STAT 118: Notes G

Making plots with ggplot2: working with numeric data using scales, labels, jitter

Author

Affiliation

Emily Malcolm-White

Middlebury College

library(tidyverse)

#Import the can_lang dataset 
can_lang <- read.csv("https://raw.githubusercontent.com/ttimbers/canlang/master/inst/extdata/can_lang.csv")

scatterplot of `can_lang`

ggplot(can_lang, aes(x=most_at_home, y=mother_tongue)) +
  geom_point() + 
  xlab("Language spoken most at home \n (number of Canadian residents)") +
  ylab("Mother tongue \n (number of Canadian residents)") +
  theme(text = element_text(size = 12))

Notice anything weird about this plot?

Axis transformations using the `scales` package

library(scales)

ggplot(can_lang, aes(x = most_at_home, y = mother_tongue)) +
  geom_point() +
  xlab("Language spoken most at home \n (number of Canadian residents)") +
  ylab("Mother tongue \n (number of Canadian residents)") +
  theme(text = element_text(size = 12)) +
  scale_x_log10(labels = label_comma()) +
  scale_y_log10(labels = label_comma())

Warning: Transformation introduced infinite values in continuous x-axis

`mutate` to create new columns

can_lang <- can_lang %>%
  mutate(
    mother_tongue_percent = (mother_tongue / 35151728) * 100,
    most_at_home_percent = (most_at_home / 35151728) * 100
  )

Scatterplot with Percents and Colors

ggplot(can_lang, aes(x = most_at_home_percent, 
                     y = mother_tongue_percent, 
                     color = category, shape=category)) +
  geom_point() +
  xlab("Language spoken most at home \n (percentage of Canadian residents)") +
  ylab("Mother tongue \n (percentage of Canadian residents)") +
  theme(text = element_text(size = 12),
        legend.position = "top",
        legend.direction = "vertical") +
  scale_x_log10(labels = comma) +
  scale_y_log10(labels = comma)

Warning: Transformation introduced infinite values in continuous x-axis

Labels

Adding text to a plot is one of the most common forms of annotation. Most plots will not benefit from adding text to every single observation on the plot, but labeling outliers and other important points is very useful.

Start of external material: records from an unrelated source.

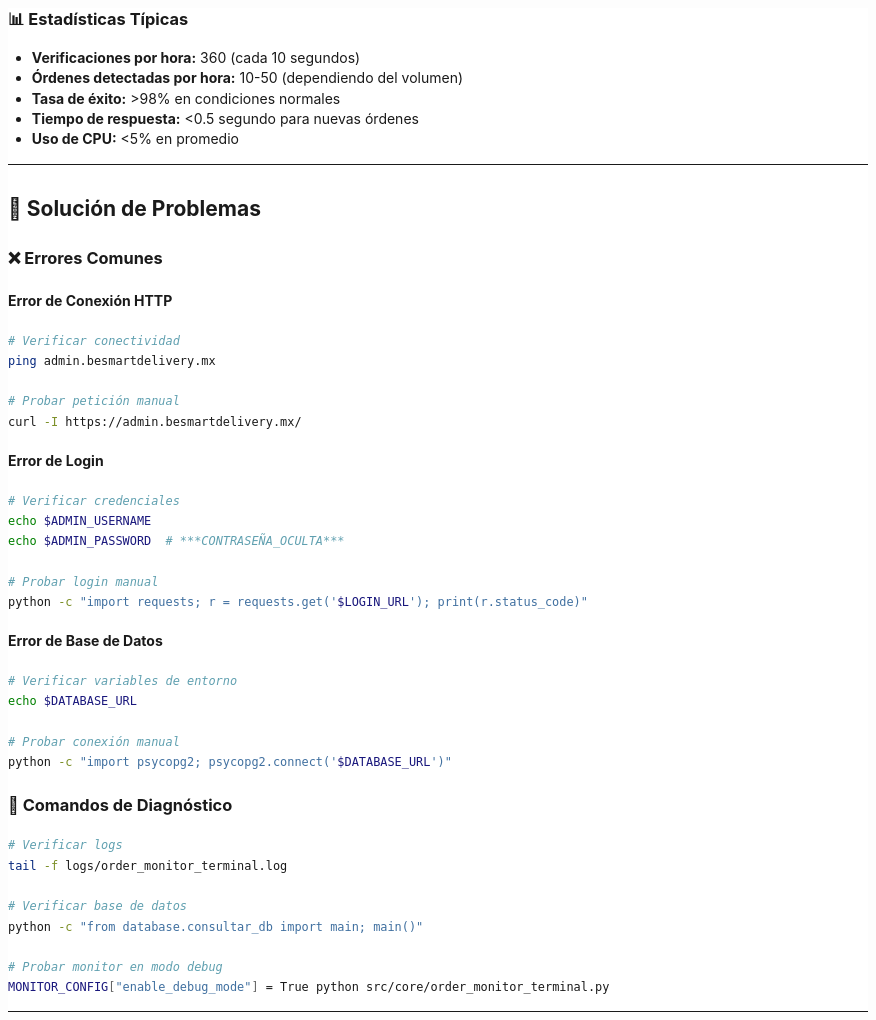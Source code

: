 ### 📊 **Estadísticas Típicas**
- **Verificaciones por hora:** 360 (cada 10 segundos)
- **Órdenes detectadas por hora:** 10-50 (dependiendo del volumen)
- **Tasa de éxito:** >98% en condiciones normales
- **Tiempo de respuesta:** <0.5 segundo para nuevas órdenes
- **Uso de CPU:** <5% en promedio

---

## 🚨 Solución de Problemas

### ❌ **Errores Comunes**

#### Error de Conexión HTTP
```bash
# Verificar conectividad
ping admin.besmartdelivery.mx

# Probar petición manual
curl -I https://admin.besmartdelivery.mx/
```

#### Error de Login
```bash
# Verificar credenciales
echo $ADMIN_USERNAME
echo $ADMIN_PASSWORD  # ***CONTRASEÑA_OCULTA***

# Probar login manual
python -c "import requests; r = requests.get('$LOGIN_URL'); print(r.status_code)"
```

#### Error de Base de Datos
```bash
# Verificar variables de entorno
echo $DATABASE_URL

# Probar conexión manual
python -c "import psycopg2; psycopg2.connect('$DATABASE_URL')"
```

### 🔧 **Comandos de Diagnóstico**
```bash
# Verificar logs
tail -f logs/order_monitor_terminal.log

# Verificar base de datos
python -c "from database.consultar_db import main; main()"

# Probar monitor en modo debug
MONITOR_CONFIG["enable_debug_mode"] = True python src/core/order_monitor_terminal.py
```

---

ggplot(can_lang, aes(x = most_at_home_percent, 
                     y = mother_tongue_percent, 
                     color = category, shape=category)) +
  geom_point() +
  xlab("Language spoken most at home \n (percentage of Canadian residents)") +
  ylab("Mother tongue \n (percentage of Canadian residents)") +
  theme(text = element_text(size = 12),
        legend.position = "top",
        legend.direction = "vertical") +
  scale_x_log10(labels = comma) +
  scale_y_log10(labels = comma) + 
  geom_text(aes(label=language), 
              nudge_x = 0.25, 
              nudge_y=0.25)

Warning: Transformation introduced infinite values in continuous x-axis
Transformation introduced infinite values in continuous x-axis

Yikes! This is way too much going on in one plot. A few options to try when this happens:

Decrease the font size of the labels (using the size= argument inside geom_text).
Use the ggrepel package to spread out the labels a bit more (more on this later
Pick out only a subset of the points to label

Size of labels

ggplot(can_lang, aes(x = most_at_home_percent, 
                     y = mother_tongue_percent, 
                     color = category, shape=category)) +
  geom_point() +
  xlab("Language spoken most at home \n (percentage of Canadian residents)") +
  ylab("Mother tongue \n (percentage of Canadian residents)") +
  theme(text = element_text(size = 12),
        legend.position = "top",
        legend.direction = "vertical") +
  scale_x_log10(labels = comma) +
  scale_y_log10(labels = comma) + 
  geom_text(aes(label=language), 
              nudge_x = 0.25, 
              nudge_y=0.25, size=3)

Warning: Transformation introduced infinite values in continuous x-axis
Transformation introduced infinite values in continuous x-axis

Subset the labels

Create a new column for the labels. Use case_when (or ifelse) to only use the official language names and not to put a label for other language categories.

can_lang <- can_lang %>% 
  mutate(official_languages = case_when(category == "Official languages" ~ language, TRUE ~ NA ))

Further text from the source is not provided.